The Special Criminal Court heard today that the accused man's wife is a relative of former INLA chief-of-staff, Gino Gallagher, who was murdered in 1996.
Brian Kenna (54) had applied to the court for a variation in bail in order to drive his wife to the commemoration in Belfast on January 30th.
Mr Kenna, of Crumlin Park, Crumlin was arrested in Co Laois in November by members of the Special Detective Unit as part of an ongoing operation targeting dissident republican activity.
He was later charged at the Special Criminal Court with membership of an unlawful organisation within the State, namely Oglaigh na hEireann, otherwise the Irish Republican Army, otherwise the IRA on November 21, 2015.
At yesterday's/today's (Thurs) bail hearing, Detective Inspector William Hanrahan, of the Special Detective Unit, told the three-judge, non-jury court that gardai were contesting the application.

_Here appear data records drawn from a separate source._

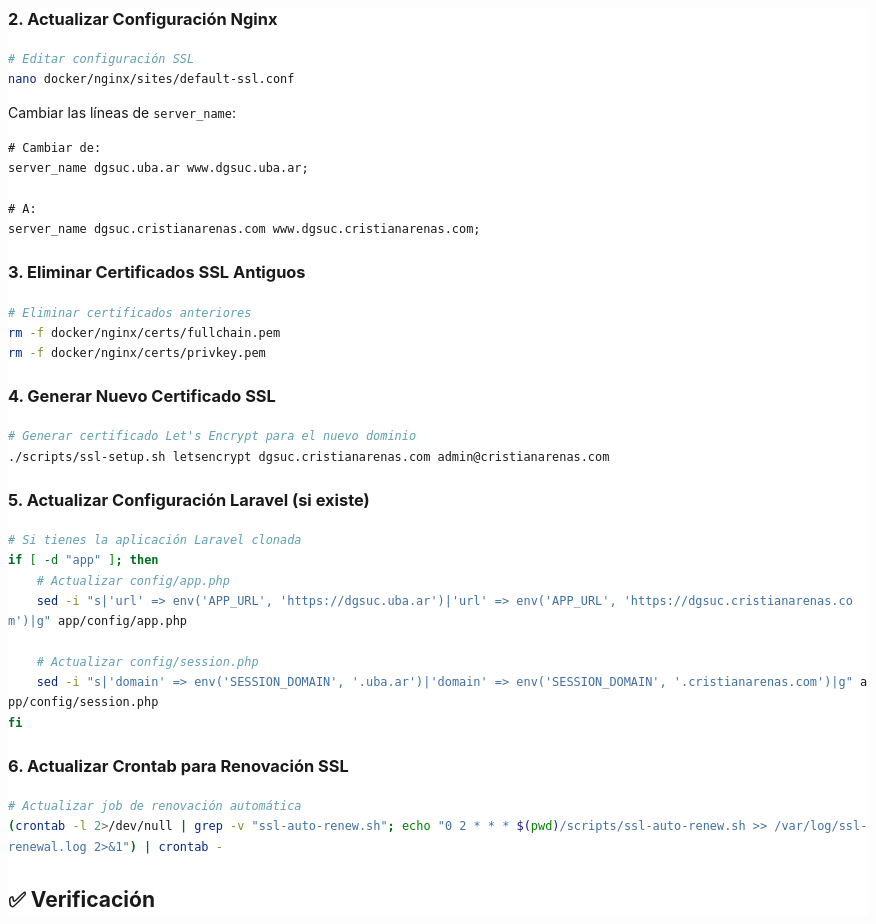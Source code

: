 ### 2. Actualizar Configuración Nginx

```bash
# Editar configuración SSL
nano docker/nginx/sites/default-ssl.conf
```

Cambiar las líneas de `server_name`:
```nginx
# Cambiar de:
server_name dgsuc.uba.ar www.dgsuc.uba.ar;

# A:
server_name dgsuc.cristianarenas.com www.dgsuc.cristianarenas.com;
```

### 3. Eliminar Certificados SSL Antiguos

```bash
# Eliminar certificados anteriores
rm -f docker/nginx/certs/fullchain.pem
rm -f docker/nginx/certs/privkey.pem
```

### 4. Generar Nuevo Certificado SSL

```bash
# Generar certificado Let's Encrypt para el nuevo dominio
./scripts/ssl-setup.sh letsencrypt dgsuc.cristianarenas.com admin@cristianarenas.com
```

### 5. Actualizar Configuración Laravel (si existe)

```bash
# Si tienes la aplicación Laravel clonada
if [ -d "app" ]; then
    # Actualizar config/app.php
    sed -i "s|'url' => env('APP_URL', 'https://dgsuc.uba.ar')|'url' => env('APP_URL', 'https://dgsuc.cristianarenas.com')|g" app/config/app.php
    
    # Actualizar config/session.php
    sed -i "s|'domain' => env('SESSION_DOMAIN', '.uba.ar')|'domain' => env('SESSION_DOMAIN', '.cristianarenas.com')|g" app/config/session.php
fi
```

### 6. Actualizar Crontab para Renovación SSL

```bash
# Actualizar job de renovación automática
(crontab -l 2>/dev/null | grep -v "ssl-auto-renew.sh"; echo "0 2 * * * $(pwd)/scripts/ssl-auto-renew.sh >> /var/log/ssl-renewal.log 2>&1") | crontab -
```

## ✅ Verificación
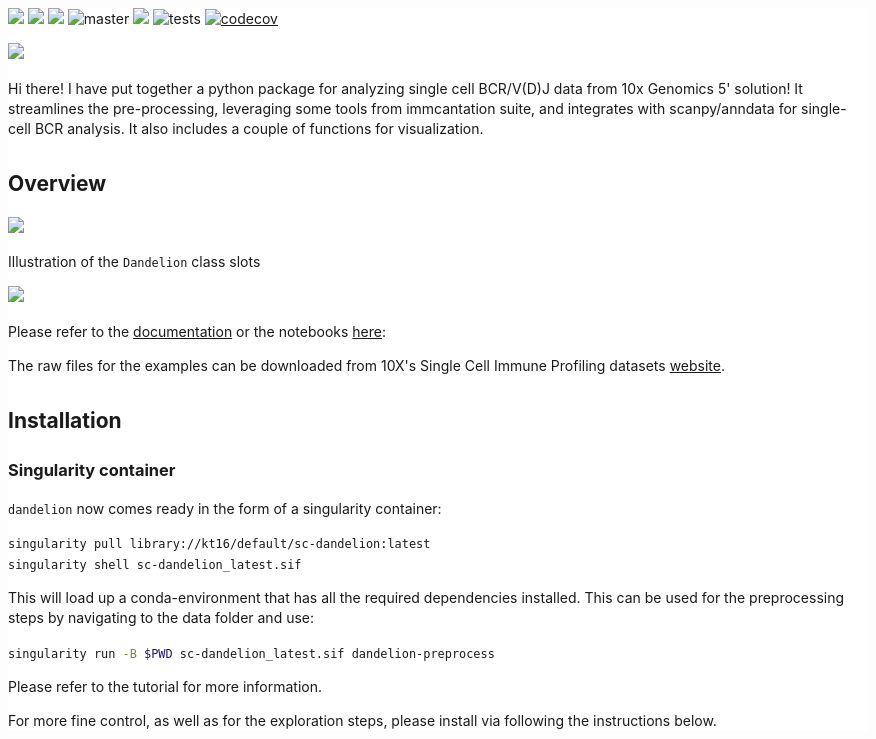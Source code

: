 [![](https://readthedocs.org/projects/sc-dandelion/badge/?version=latest)](https://sc-dandelion.readthedocs.io/en/latest/?badge=latest)
[![](https://img.shields.io/pypi/v/sc-dandelion?logo=PyPI)](https://pypi.org/project/sc-dandelion/)
[![](https://byob.yarr.is/zktuong/dandelion/master-version)](https://github.com/zktuong/dandelion/tree/master)
![master](https://github.com/zktuong/dandelion/workflows/tests/badge.svg?branch=master)
[![](https://byob.yarr.is/zktuong/dandelion/devel-version)](https://github.com/zktuong/dandelion/tree/devel)
![tests](https://github.com/zktuong/dandelion/workflows/tests/badge.svg?branch=devel)
[![codecov](https://codecov.io/gh/zktuong/dandelion/branch/master/graph/badge.svg?token=661BMU1FBO)](https://codecov.io/gh/zktuong/dandelion)

![](notebooks/img/dandelion_logo_illustration.png)

Hi there! I have put together a python package for analyzing single cell BCR/V(D)J data from 10x Genomics 5' solution! It streamlines the pre-processing, leveraging some tools from immcantation suite, and integrates with scanpy/anndata for single-cell BCR analysis. It also includes a couple of functions for visualization. 


## Overview

![](notebooks/img/dandelion_overview.png)

Illustration of the `Dandelion` class slots

![](notebooks/img/dandelion_class.png)

Please refer to the [documentation](https://sc-dandelion.readthedocs.io/) or the notebooks [here](https://nbviewer.jupyter.org/github/zktuong/dandelion/tree/master/docs/notebooks/):

The raw files for the examples can be downloaded from 10X's Single Cell Immune Profiling datasets [website](https://support.10xgenomics.com/single-cell-vdj/datasets).

## Installation

### Singularity container

`dandelion` now comes ready in the form of a singularity container:
```bash
singularity pull library://kt16/default/sc-dandelion:latest
singularity shell sc-dandelion_latest.sif
```
This will load up a conda-environment that has all the required dependencies installed.
This can be used for the preprocessing steps by navigating to the data folder and use:
```bash
singularity run -B $PWD sc-dandelion_latest.sif dandelion-preprocess
```
Please refer to the tutorial for more information.

For more fine control, as well as for the exploration steps, please install via following the instructions below.
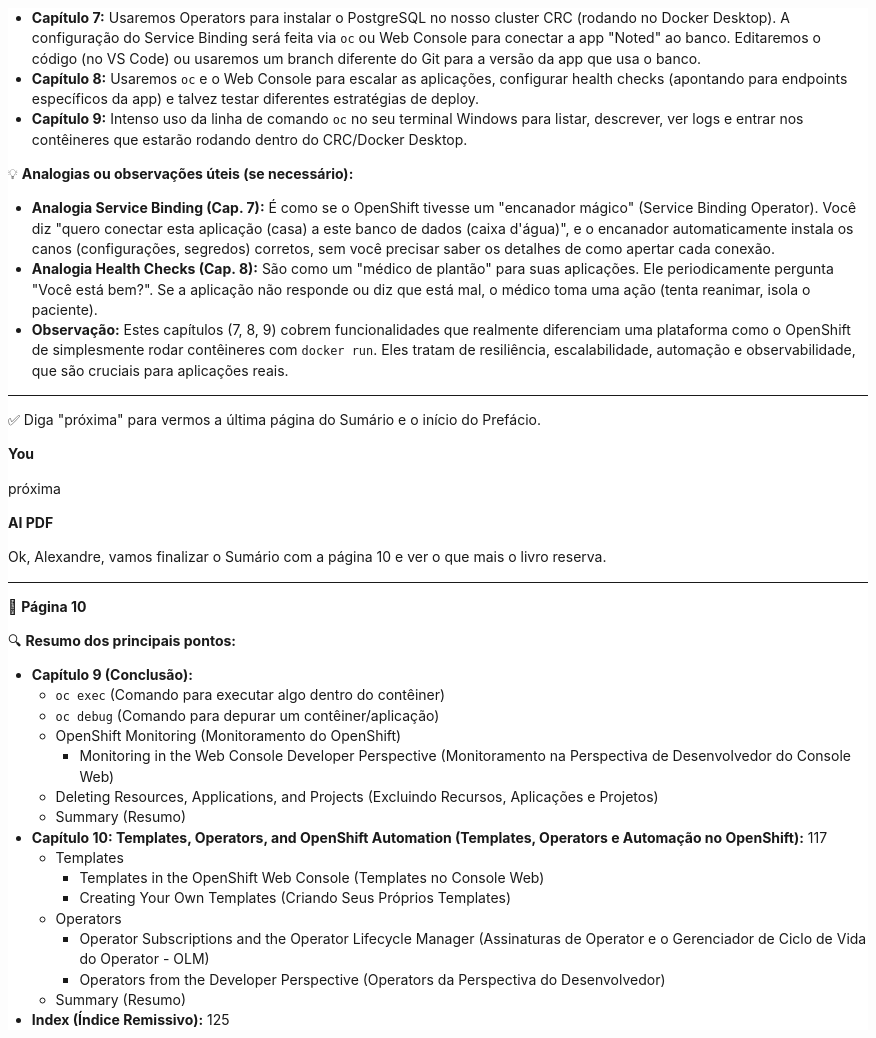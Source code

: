 *   **Capítulo 7:** Usaremos Operators para instalar o PostgreSQL no nosso cluster CRC (rodando no Docker Desktop). A configuração do Service Binding será feita via `oc` ou Web Console para conectar a app "Noted" ao banco. Editaremos o código (no VS Code) ou usaremos um branch diferente do Git para a versão da app que usa o banco.
*   **Capítulo 8:** Usaremos `oc` e o Web Console para escalar as aplicações, configurar health checks (apontando para endpoints específicos da app) e talvez testar diferentes estratégias de deploy.
*   **Capítulo 9:** Intenso uso da linha de comando `oc` no seu terminal Windows para listar, descrever, ver logs e entrar nos contêineres que estarão rodando dentro do CRC/Docker Desktop.

💡 **Analogias ou observações úteis (se necessário):**

*   **Analogia Service Binding (Cap. 7):** É como se o OpenShift tivesse um "encanador mágico" (Service Binding Operator). Você diz "quero conectar esta aplicação (casa) a este banco de dados (caixa d'água)", e o encanador automaticamente instala os canos (configurações, segredos) corretos, sem você precisar saber os detalhes de como apertar cada conexão.
*   **Analogia Health Checks (Cap. 8):** São como um "médico de plantão" para suas aplicações. Ele periodicamente pergunta "Você está bem?". Se a aplicação não responde ou diz que está mal, o médico toma uma ação (tenta reanimar, isola o paciente).
*   **Observação:** Estes capítulos (7, 8, 9) cobrem funcionalidades que realmente diferenciam uma plataforma como o OpenShift de simplesmente rodar contêineres com `docker run`. Eles tratam de resiliência, escalabilidade, automação e observabilidade, que são cruciais para aplicações reais.

---

✅ Diga "próxima" para vermos a última página do Sumário e o início do Prefácio.

**You**

próxima



**AI PDF**

Ok, Alexandre, vamos finalizar o Sumário com a página 10 e ver o que mais o livro reserva.

---

📄 **Página 10**

🔍 **Resumo dos principais pontos:**

*   **Capítulo 9 (Conclusão):**
    *   `oc exec` (Comando para executar algo dentro do contêiner)
    *   `oc debug` (Comando para depurar um contêiner/aplicação)
    *   OpenShift Monitoring (Monitoramento do OpenShift)
        *   Monitoring in the Web Console Developer Perspective (Monitoramento na Perspectiva de Desenvolvedor do Console Web)
    *   Deleting Resources, Applications, and Projects (Excluindo Recursos, Aplicações e Projetos)
    *   Summary (Resumo)
*   **Capítulo 10: Templates, Operators, and OpenShift Automation (Templates, Operators e Automação no OpenShift):** 117
    *   Templates
        *   Templates in the OpenShift Web Console (Templates no Console Web)
        *   Creating Your Own Templates (Criando Seus Próprios Templates)
    *   Operators
        *   Operator Subscriptions and the Operator Lifecycle Manager (Assinaturas de Operator e o Gerenciador de Ciclo de Vida do Operator - OLM)
        *   Operators from the Developer Perspective (Operators da Perspectiva do Desenvolvedor)
    *   Summary (Resumo)
*   **Index (Índice Remissivo):** 125
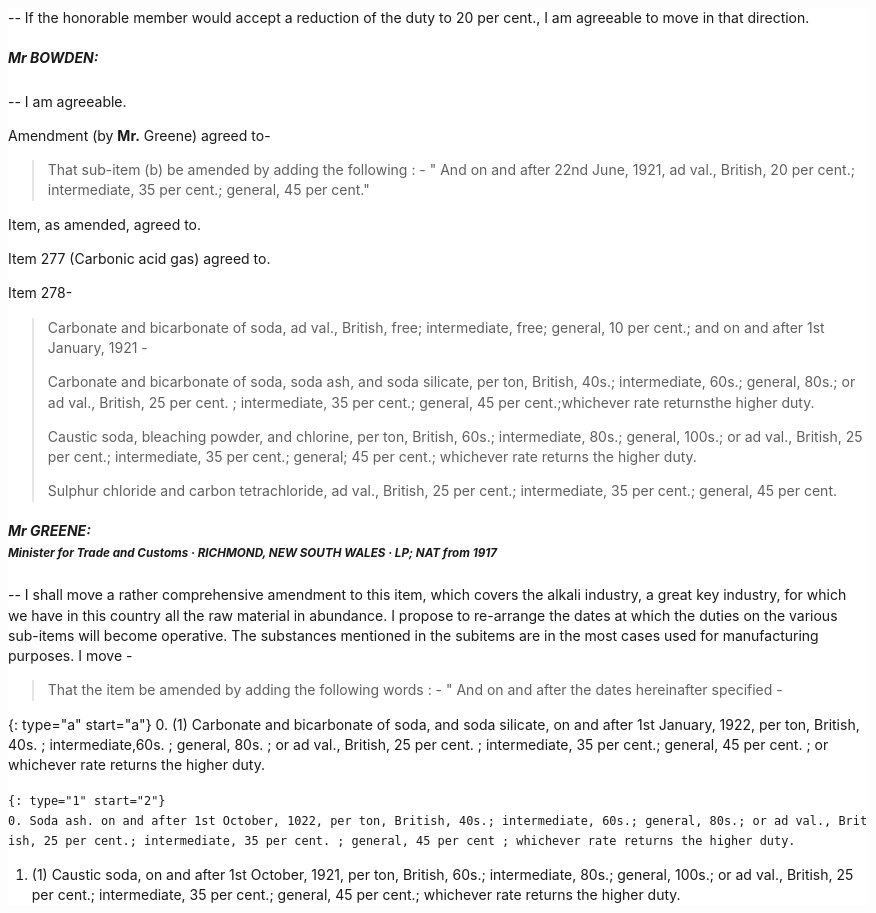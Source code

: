 -- If the honorable member would accept a reduction of the duty to 20 per cent., I am agreeable to move in that direction. 

##### Mr BOWDEN:

-- I am agreeable. 

Amendment (by  **Mr.**  Greene)  agreed to- 

  >That sub-item (b) be amended by adding the following :  - " And on and after 22nd June, 1921, ad val., British, 20 per cent.; intermediate, 35 per cent.; general, 45 per cent." 

Item, as amended, agreed to. 

Item 277 (Carbonic acid gas) agreed to. 

Item 278-

  >Carbonate and bicarbonate of soda, ad val., British, free; intermediate, free; general, 10 per cent.; and on and after 1st January, 1921 - 
  >
  >Carbonate and bicarbonate of soda, soda ash, and soda silicate, per ton, British, 40s.; intermediate, 60s.; general, 80s.; or ad val., British, 25 per cent. ; intermediate, 35 per cent.; general, 45 per cent.;whichever rate returnsthe higher duty. 
  >
  >Caustic soda, bleaching powder, and chlorine, per ton, British, 60s.; intermediate, 80s.; general, 100s.; or ad val., British, 25 per cent.; intermediate, 35 per cent.; general; 45 per cent.; whichever rate returns the higher duty. 
  >
  >Sulphur chloride and carbon tetrachloride, ad val., British, 25 per cent.; intermediate, 35 per cent.; general, 45 per cent. 

##### Mr GREENE:<br><small class="text-muted">Minister for Trade and Customs &middot; RICHMOND, NEW SOUTH WALES &middot; LP; NAT from 1917</small>

-- I shall move a rather comprehensive amendment to this item, which covers the alkali industry, a great key industry, for which we have in this country all the raw material in abundance. I propose to re-arrange the dates at which the duties on the various sub-items will become operative. The substances mentioned in the subitems are in the most cases used for manufacturing purposes. I move - 

  >That the item be amended by adding the following words :  - " And on and after the dates hereinafter specified - 

{: type="a" start="a"}
0. (1) Carbonate and bicarbonate of soda, and soda silicate, on and after 1st January, 1922, per ton, British, 40s. ; intermediate,60s. ; general, 80s. ; or ad val., British, 25 per cent. ; intermediate, 35 per cent.; general, 45 per cent. ; or whichever rate returns the higher duty. 

    {: type="1" start="2"}
    0. Soda ash. on and after 1st October, 1022, per ton, British, 40s.; intermediate, 60s.; general, 80s.; or ad val., British, 25 per cent.; intermediate, 35 per cent. ; general, 45 per cent ; whichever rate returns the higher duty. 

1. (1) Caustic soda, on and after 1st October, 1921, per ton, British, 60s.; intermediate, 80s.; general, 100s.; or ad val., British, 25 per cent.; intermediate, 35 per cent.; general, 45 per cent.; whichever rate returns the higher duty. 
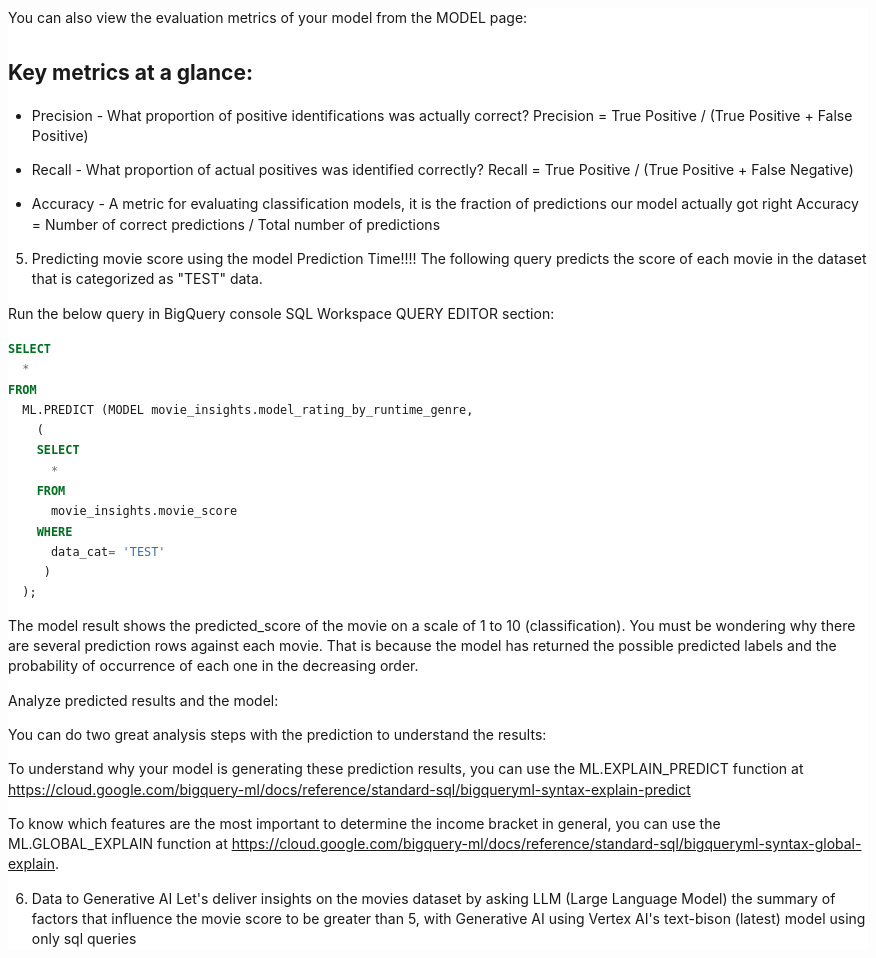 You can also view the evaluation metrics of your model from the MODEL page:


## Key metrics at a glance:

- Precision - What proportion of positive identifications was actually correct? Precision = True Positive / (True Positive + False Positive) 

- Recall - What proportion of actual positives was identified correctly? Recall = True Positive / (True Positive + False Negative) 

- Accuracy - A metric for evaluating classification models, it is the fraction of predictions our model actually got right Accuracy = Number of correct predictions / Total number of predictions


5. Predicting movie score using the model
Prediction Time!!!! The following query predicts the score of each movie in the dataset that is categorized as "TEST" data.

Run the below query in BigQuery console SQL Workspace QUERY EDITOR section:

```sql
SELECT
  *
FROM
  ML.PREDICT (MODEL movie_insights.model_rating_by_runtime_genre,
    (
    SELECT
      *
    FROM
      movie_insights.movie_score
    WHERE
      data_cat= 'TEST'
     )
  );

```

The model result shows the predicted_score of the movie on a scale of 1 to 10 (classification). You must be wondering why there are several prediction rows against each movie. That is because the model has returned the possible predicted labels and the probability of occurrence of each one in the decreasing order.

Analyze predicted results and the model:

You can do two great analysis steps with the prediction to understand the results:

To understand why your model is generating these prediction results, you can use the ML.EXPLAIN_PREDICT function at https://cloud.google.com/bigquery-ml/docs/reference/standard-sql/bigqueryml-syntax-explain-predict

To know which features are the most important to determine the income bracket in general, you can use the ML.GLOBAL_EXPLAIN function at https://cloud.google.com/bigquery-ml/docs/reference/standard-sql/bigqueryml-syntax-global-explain.


6. Data to Generative AI
Let's deliver insights on the movies dataset by asking LLM (Large Language Model) the summary of factors that influence the movie score to be greater than 5, with Generative AI using Vertex AI's text-bison (latest) model using only sql queries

He said that Mr Kenna was arrested outside Portlaoise prison with documents intended for people in Northern Ireland and that these documents were assessed to be intended for senior members of the IRA.
The detective had "a serious concern" that people convicted or charged with a scheduled offence would be at the commemoration, the court heard.
Mr Kenna also gave evidence at the bail application. He told the court that his wife has to walk with crutches and he wanted to drive her to Belfast but that he would not attend the commemoration.
He refuted Detective Inspector Hanrahan's allegation that when he was arrested he had certain documents.
Mr Kenna is a member of the Irish Republican Prisoners Welfare Association, which provides a liaison service between families of republican prisoners and the prisoners themselves, the court heard.
Mr Justice Paul Butler, presiding, said that the court accepts Mr Kenna's presumption of innocence and that bail conditions are an infringement on his liberty.
"But it's not as if his partner can't go without him," he said.
He added, "In those circumstances, we have no hesitation to refuse."